> **Instructions for the task**
What are the lines of the listing below, word for word, from the first down to the one that contains "14 n liḥalat n Covid-19, d ayen i"?

-------------------------

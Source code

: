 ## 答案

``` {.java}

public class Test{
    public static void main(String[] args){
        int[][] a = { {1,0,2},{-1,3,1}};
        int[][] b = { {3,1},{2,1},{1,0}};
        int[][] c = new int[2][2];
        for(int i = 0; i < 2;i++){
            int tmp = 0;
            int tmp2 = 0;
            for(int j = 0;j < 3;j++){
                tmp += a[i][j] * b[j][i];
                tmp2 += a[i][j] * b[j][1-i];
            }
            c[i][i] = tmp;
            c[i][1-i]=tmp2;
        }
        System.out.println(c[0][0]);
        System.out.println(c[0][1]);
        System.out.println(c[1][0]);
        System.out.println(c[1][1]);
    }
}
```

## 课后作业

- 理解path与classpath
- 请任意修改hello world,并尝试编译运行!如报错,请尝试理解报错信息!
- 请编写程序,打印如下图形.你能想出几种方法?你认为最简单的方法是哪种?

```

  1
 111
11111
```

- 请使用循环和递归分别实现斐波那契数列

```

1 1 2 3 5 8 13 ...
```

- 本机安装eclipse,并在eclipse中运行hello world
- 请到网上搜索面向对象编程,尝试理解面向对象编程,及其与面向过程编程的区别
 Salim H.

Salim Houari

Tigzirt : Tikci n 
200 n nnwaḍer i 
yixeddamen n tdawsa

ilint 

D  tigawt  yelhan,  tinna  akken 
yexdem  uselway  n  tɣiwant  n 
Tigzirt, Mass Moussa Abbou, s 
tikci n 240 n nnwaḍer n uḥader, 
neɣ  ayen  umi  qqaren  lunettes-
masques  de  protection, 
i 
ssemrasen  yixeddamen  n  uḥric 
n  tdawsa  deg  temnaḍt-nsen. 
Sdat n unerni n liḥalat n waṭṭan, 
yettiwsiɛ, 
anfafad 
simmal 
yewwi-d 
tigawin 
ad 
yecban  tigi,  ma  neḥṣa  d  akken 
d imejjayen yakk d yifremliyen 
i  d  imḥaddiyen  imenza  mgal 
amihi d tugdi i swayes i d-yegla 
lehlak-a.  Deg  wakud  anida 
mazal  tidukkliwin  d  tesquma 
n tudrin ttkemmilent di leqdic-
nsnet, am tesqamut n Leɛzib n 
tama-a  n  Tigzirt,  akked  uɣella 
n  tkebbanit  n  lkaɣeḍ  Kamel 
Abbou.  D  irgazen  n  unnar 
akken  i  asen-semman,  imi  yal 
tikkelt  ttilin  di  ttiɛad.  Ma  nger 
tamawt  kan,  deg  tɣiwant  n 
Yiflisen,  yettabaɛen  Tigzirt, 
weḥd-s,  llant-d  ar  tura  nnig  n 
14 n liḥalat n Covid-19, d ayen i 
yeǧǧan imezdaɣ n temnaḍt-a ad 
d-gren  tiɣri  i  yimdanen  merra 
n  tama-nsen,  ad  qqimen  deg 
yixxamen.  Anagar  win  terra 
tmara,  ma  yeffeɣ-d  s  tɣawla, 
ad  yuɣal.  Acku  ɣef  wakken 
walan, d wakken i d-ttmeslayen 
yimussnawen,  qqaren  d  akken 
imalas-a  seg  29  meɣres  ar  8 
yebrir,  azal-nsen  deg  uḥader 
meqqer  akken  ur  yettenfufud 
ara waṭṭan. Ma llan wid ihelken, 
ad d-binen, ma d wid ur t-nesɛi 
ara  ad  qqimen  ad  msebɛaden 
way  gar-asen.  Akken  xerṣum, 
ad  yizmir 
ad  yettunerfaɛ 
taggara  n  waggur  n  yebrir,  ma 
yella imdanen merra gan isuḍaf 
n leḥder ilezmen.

-------------------------

> **Result**
Source code

: ## 答案

``` {.java}

public class Test{
    public static void main(String[] args){
        int[][] a = { {1,0,2},{-1,3,1}};
        int[][] b = { {3,1},{2,1},{1,0}};
        int[][] c = new int[2][2];
        for(int i = 0; i < 2;i++){
            int tmp = 0;
            int tmp2 = 0;
            for(int j = 0;j < 3;j++){
                tmp += a[i][j] * b[j][i];
                tmp2 += a[i][j] * b[j][1-i];
            }
            c[i][i] = tmp;
            c[i][1-i]=tmp2;
        }
        System.out.println(c[0][0]);
        System.out.println(c[0][1]);
        System.out.println(c[1][0]);
        System.out.println(c[1][1]);
    }
}
```

## 课后作业

- 理解path与classpath
- 请任意修改hello world,并尝试编译运行!如报错,请尝试理解报错信息!
- 请编写程序,打印如下图形.你能想出几种方法?你认为最简单的方法是哪种?

```

  1
 111
11111
```

- 请使用循环和递归分别实现斐波那契数列

```

1 1 2 3 5 8 13 ...
```

- 本机安装eclipse,并在eclipse中运行hello world
- 请到网上搜索面向对象编程,尝试理解面向对象编程,及其与面向过程编程的区别
 Salim H.

Salim Houari

Tigzirt : Tikci n 
200 n nnwaḍer i 
yixeddamen n tdawsa

ilint 

D  tigawt  yelhan,  tinna  akken 
yexdem  uselway  n  tɣiwant  n 
Tigzirt, Mass Moussa Abbou, s 
tikci n 240 n nnwaḍer n uḥader, 
neɣ  ayen  umi  qqaren  lunettes-
masques  de  protection, 
i 
ssemrasen  yixeddamen  n  uḥric 
n  tdawsa  deg  temnaḍt-nsen. 
Sdat n unerni n liḥalat n waṭṭan, 
yettiwsiɛ, 
anfafad 
simmal 
yewwi-d 
tigawin 
ad 
yecban  tigi,  ma  neḥṣa  d  akken 
d imejjayen yakk d yifremliyen 
i  d  imḥaddiyen  imenza  mgal 
amihi d tugdi i swayes i d-yegla 
lehlak-a.  Deg  wakud  anida 
mazal  tidukkliwin  d  tesquma 
n tudrin ttkemmilent di leqdic-
nsnet, am tesqamut n Leɛzib n 
tama-a  n  Tigzirt,  akked  uɣella 
n  tkebbanit  n  lkaɣeḍ  Kamel 
Abbou.  D  irgazen  n  unnar 
akken  i  asen-semman,  imi  yal 
tikkelt  ttilin  di  ttiɛad.  Ma  nger 
tamawt  kan,  deg  tɣiwant  n 
Yiflisen,  yettabaɛen  Tigzirt, 
weḥd-s,  llant-d  ar  tura  nnig  n 
14 n liḥalat n Covid-19, d ayen i 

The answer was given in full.